現行のジュリアや「ステルヴィオ」では、ランプと楯の関係がいまひとつ中途半端でしたが、これを一体とすることで強い個性を出しながら、同時にコンパクトに見せることに成功しています。
また、サイド面では、往年の「ジュリアGT」を想起させる、シンプルで官能的なショルダーラインが特徴と謳われています。前後に向けて緩やかに下るショルダーラインと、これに沿うドア面のプレスラインです。
ここも、単にショルダーラインの形状だけでなく、これによってボディの下半身全体が緩やかな山形となり、そこに比較的シャープなキャビンが載るという「2段構造」になっているのが見所です。
上級のステルヴィオは、その大きさを生かして優雅なウエーブ状のショルダーラインを描いていますが、全長4530mmのミディアムボディであるトナーレは、前後を下げて張りのあるボディとしたことが巧妙です。
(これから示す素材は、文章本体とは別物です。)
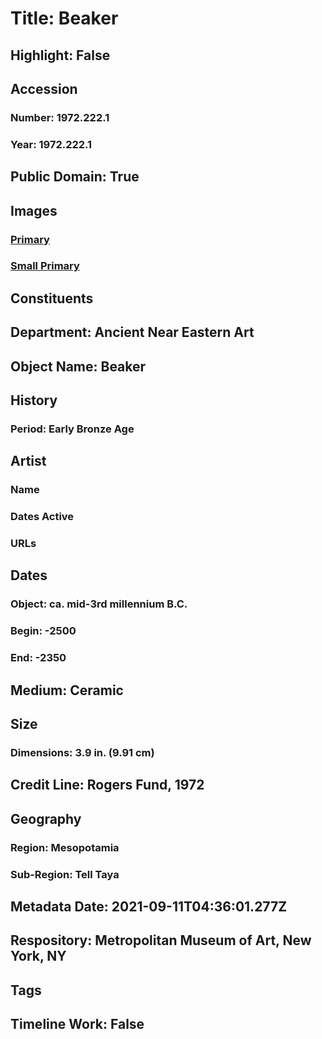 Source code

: # Title: Beaker
## Highlight: False
## Accession
### Number: 1972.222.1
### Year: 1972.222.1
## Public Domain: True
## Images
### [Primary](https://images.metmuseum.org/CRDImages/an/original/ME1972_222_1.jpg)
### [Small Primary](https://images.metmuseum.org/CRDImages/an/web-large/ME1972_222_1.jpg)
## Constituents
## Department: Ancient Near Eastern Art
## Object Name: Beaker
## History
### Period: Early Bronze Age
## Artist
### Name
### Dates Active
### URLs
## Dates
### Object: ca. mid-3rd millennium B.C.
### Begin: -2500
### End: -2350
## Medium: Ceramic
## Size
### Dimensions: 3.9 in. (9.91 cm)
## Credit Line: Rogers Fund, 1972
## Geography
### Region: Mesopotamia
### Sub-Region: Tell Taya
## Metadata Date: 2021-09-11T04:36:01.277Z
## Respository: Metropolitan Museum of Art, New York, NY
## Tags
## Timeline Work: False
とりわけ、フロントのフード先端はかなり下げられていて、低く構えた「顔」は、SUVというよりセダンかコンパクトハッチのような佇まいです。
これからの展開こそが楽しみ
多くのライバルと同様、トナーレも一見オーソドックスなSUVシルエットであり、ボディの構成に革新的な特徴を持っているわけではありません。それでも、過去の名車の特徴を現代的に解釈したユニークな要素を積極的に盛り込んでおり、結果として凝縮感のある独特なスタイルを生み出しました。
つまり、トナーレは次の新しいアルファ・デザインへようやく踏み出したところであり、まさにいま「絶賛整え中」と言えるのです。